Wake up to the cruel realities of leather
Para kanino ka bumabangon? Who do you wake up for?
This isn’t an ad campaign for a certain brand. Rather, far beyond anything we imbibe or consume right after we wake up, this is the kind of question that defines not just our day, but our life.
There can be seven billion answers to that question, and even more. And every one of them is correct, if it keeps the person going.
I have my own compelling reasons: I wake up for my elderly parents, my adopted four-footed companions, and my environmental causes.
I wake up to face my duties and responsibilities as a productive member of society. I wake up to check if my lucky Ultra Lotto pick is about to change my life.
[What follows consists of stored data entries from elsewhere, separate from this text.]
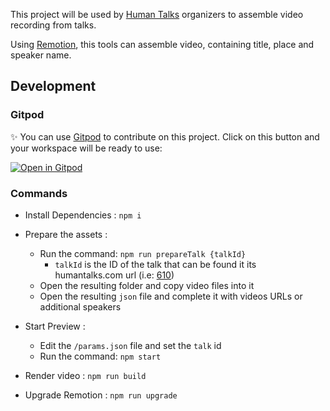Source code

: This project will be used by [Human Talks](https://humantalks.com/) organizers to assemble video recording from talks.

Using [Remotion](https://www.remotion.dev/), this tools can assemble video, containing title, place and speaker name.


## Development

### Gitpod 

✨ You can use [Gitpod](https://gitpod.io) to contribute on this project. Click on this button and your workspace will be ready to use: 

[![Open in Gitpod](https://gitpod.io/button/open-in-gitpod.svg)](https://gitpod.io/#https://github.com/Human-Talks/human-talks-assemble-video)   

### Commands

- Install Dependencies : `npm i`

- Prepare the assets : 
  - Run the command: `npm run prepareTalk {talkId}`
    - `talkId` is the ID of the talk that can be found it its humantalks.com url (i.e: [610](https://humantalks.com/cities/grenoble/events/610))
  - Open the resulting folder and copy video files into it
  - Open the resulting `json` file and complete it with videos URLs or additional speakers

- Start Preview :
  - Edit the `/params.json` file and set the `talk` id
  - Run the command: `npm start`

- Render video : `npm run build`

- Upgrade Remotion : `npm run upgrade`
I wake up because life has allowed me to live another day.
But if I were to choose the single greatest reason for me to wake up, it would be this: I wake up so that I may help others wake up, too.
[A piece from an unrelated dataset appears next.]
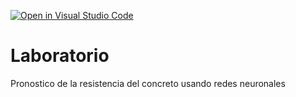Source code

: [![Open in Visual Studio Code](https://classroom.github.com/assets/open-in-vscode-c66648af7eb3fe8bc4f294546bfd86ef473780cde1dea487d3c4ff354943c9ae.svg)](https://classroom.github.com/online_ide?assignment_repo_id=7678589&assignment_repo_type=AssignmentRepo)
# Laboratorio
Pronostico de la resistencia del concreto usando redes neuronales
I experienced my own big “awakening” around 18 years ago, when I made that connection between my lifestyle—what I ate, what I wore, and what I drove—and the extremely oppressive and destructive animal industry.
Billions upon billions of farm animals—cows, pigs, poultry, goats, sheep—are sent to slaughter to serve as our food and our “second skin.”
That number today has grown radically, by the same rate our human population has exploded: 56 billion farm animals slaughtered every year.
Slaughterhouses have tried to keep the goings-on in their dark, dank facilities from the public eye, and society, uncomfortable with how its meat arrives on tables from the abattoir, has obligingly turned away.
But a quick search on YouTube reveals horrible scenes of inhumane handling.
That genuine leather that looks oh so elegant and luxurious in a car’s interior truly had a cruel past. Without exception.
Cows and bulls face unbearable torture—face-branding with hot irons, electrocution, non-stop beatings, and suffocation—before they are dealt that one final blow.
The Food and Agriculture Organization of the United Nations in 2012 declared that annually, the global leather industry slaughters more than a billion animals.
Those billions of animals end up in your car, your shoes, clothes, accessories, sports equipment, etc.
Can we live without animal-sourced leather?
Today, with the modern manufacturing technologies laid out before us, the answer is an emphatic “Yes!” There are numerous materials available as alternatives to leather.
There’s the sustainable textile Pinatex for vehicle interiors. Mercedes-Benz uses either the Artico man-made leather or the MB-Tex seat upholstery, which some owners swear look and feel better than genuine leather.
Italian brand Alcantara leather has been used in private jets, high-end European luxury cars such as Porsche, BMW “M,” Lamborghini models such as the Gallardo LP570-4 Superleggera, and Lexus LC500h.
Alcantara, a suede-like material, was developed as far back as the 1970s as a durable and long-lasting synthetic alternative to animal hide.
There’s also the T-Tec upholstery especially developed for Volvo Cars, and inspired by sportswear and modern travel accessories.
Supporting the use of synthetic leather and other non-animal-sourced materials is not only light on the conscience, but friendly to the planet.
Going for alternatives eases the pressure for animal farms to expand and take up more real estate.
Every second, a forested area the size of a football field is destroyed forever due to the global expansion of animal farms.
Furthermore, the age-old practice of tanning has been shown to introduce harmful chemicals to the environment and the atmosphere.
Norman Myers, author of “The Primary Source: Tropical Forests and Our Future,” wrote, “The No. 1 factor in (the) elimination of Latin America’s tropical rainforests is cattle grazing.”
American author John Robbins wrote about rainforests: “Half of all species on Earth live in … tropical rainforests.”
Dr. ME Ensminger, former chair of the Department of Animal Science at Washington State University and the author of 10 books about livestock raising, said: “It took nature thousands of years to form the rainforest, but it took a mere 25 years for people to destroy much of it. And when a rainforest is gone, it’s gone forever.”
I am truly heartened when the automotive industry, certainly among the biggest markets for leather, makes conscious efforts to use alternative materials.
A couple of years ago, a car executive of a European brand told me that some EU brands have shifted their use to faux (or false) leather because of the growing public clamor.
I woke up to write this, so that hopefully, when this piece sees print, I can exhort the reader to consider not using animal-sourced leather—not only in your next choice of automobiles, but in your life.
Wouldn’t it feel good to know that your “second skin” didn’t come at the expense of another sentient being’s life?